If you find a way to provide this module in a nginx in a container, it could be a good idea, to include nginx in the docker-compose. Maybe letsencrypt would be also a good idea then... but it needs 2 domains. Yes.

If it's enough for YOUR needs as developer from pairdrop to provide coturn on port 3478 and 5349, then my PR should be good to be merged. But give me a day to check it again, if it is on my last changes from my machine.

[schlagmichdoch]

I need to look into it as it seems that the current turn configuration is not supported by chromium. Maybe I will need to implement TURN over TLS for it to work on Chromim base browsers.

Regarding your implementation, I just tested pairdrop.schuerz.at.

Chromium throws the following error:

Uncaught DOMException: Failed to construct 'RTCPeerConnection': 'stuns' is not one of the supported URL schemes 'stun', 'turn' or 'turns'.

While Firefox throws this warning:

WebRTC: STUNS is not yet supported.

I guess for now we can not support STUN over tls at all and I have not found any roadmap for neither of Firefox and Chromium

[schlagmichdoch]

As there seems to be an error for all chromium users that need a TURN server I gave this a tried to debug the TURN server and can add some things to your findings:

---

I quickly tried an pairdrop instance using a STUN server and your TURNS server and that seems to work! Congrats, good work! I get one error though which does not seem to be fatal:

Note: errors from onicecandidateerror above are not neccessarily fatal.
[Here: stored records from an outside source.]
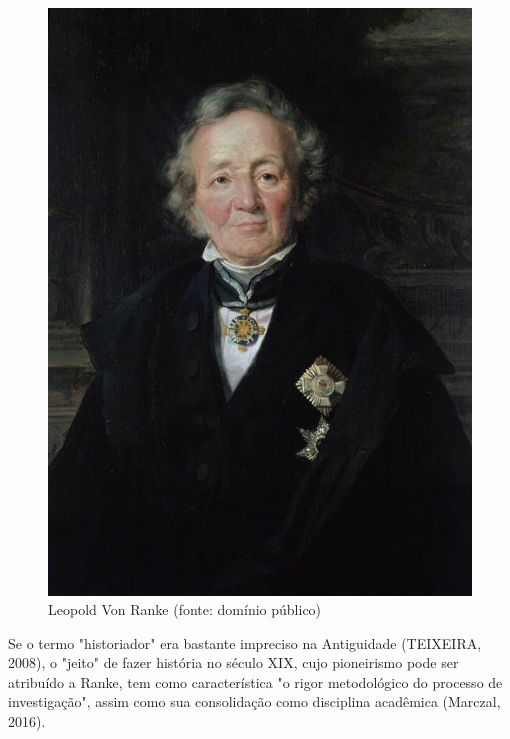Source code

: \captionsetup{format=plain}
\begin{figure}[htb]

\centering


\begin{minipage}[b]{0.4\linewidth}
        \centering
                \includegraphics[width=1.0\linewidth]{../../../imagens/ranke.jpg}
                \caption{Leopold Von Ranke (fonte: domínio público)}
                \label{e978df58deaf86ca4da4073fca97b28afd4d3a3b}
\end{minipage}%
\hspace{0.5cm}
\end{figure}



Se o termo "historiador" era bastante impreciso na Antiguidade (TEIXEIRA, 2008), o "jeito" de fazer história no século XIX, cujo pioneirismo pode ser atribuído a Ranke, tem como característica "o rigor metodológico do processo de investigação", assim como sua consolidação como disciplina acadêmica (Marczal, 2016).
For example an IPv6 DNS lookup may fail but relay candidates can still be gathered via IPv4.
The server turns:turn.schuerz.at:443?transport=tcp returned an error with code=701:
TURN host lookup received error.

You can also test it yourself here using your TURNS server: https://webrtc.github.io/samples/src/content/peerconnection/trickle-ice/ everything works (type is relay) but there is an error that tcp does not seem to work.

This is only an issue on chromium though and Firefox does not log any errors so maybe its also a chromium bug.

---

Regarding the stream-realip-module:

The latest nginx version debian 11 installs via apt from the Debian Main repo is nginx/1.18.0 which does not include the module nginx/1.22.1 does have the module prebuilt (according to this stackoverflow) which is available from the official nginx repository: https://debian.pkgs.org/11/nginx-arm64/nginx_1.22.0-1~bullseye_arm64.deb.html

---

For turn without tcp I could prevent the error with chrome by using the ip-address instead of the domain name in the rtc_config.json like so:

{
  "sdpSemantics": "unified-plan",
  "iceServers": [
    {
        "urls": "stun:192.145.47.48:3478"
    },
    {
        "urls": "turn:192.145.47.48:3478",
        "username": "coturnuser",
        "credential": "verY-$ecret"
    }
  ]
}

That gave me a hint in the direction in the right direction. After changing the following, I could finally make it work for without a second host or domain:

Missing permission for user turnserver

The default user running coturn is turnserver in group turnserver. As I directly pointed to the letsencrypt files inside the turnserver.conf tls did not work since the user (obviously) did not have permissions to read the privkey. I now have a letsencrypt renewal job configured to copy the corresponding certificate files into a folder owned by user turnserver. (See here or here)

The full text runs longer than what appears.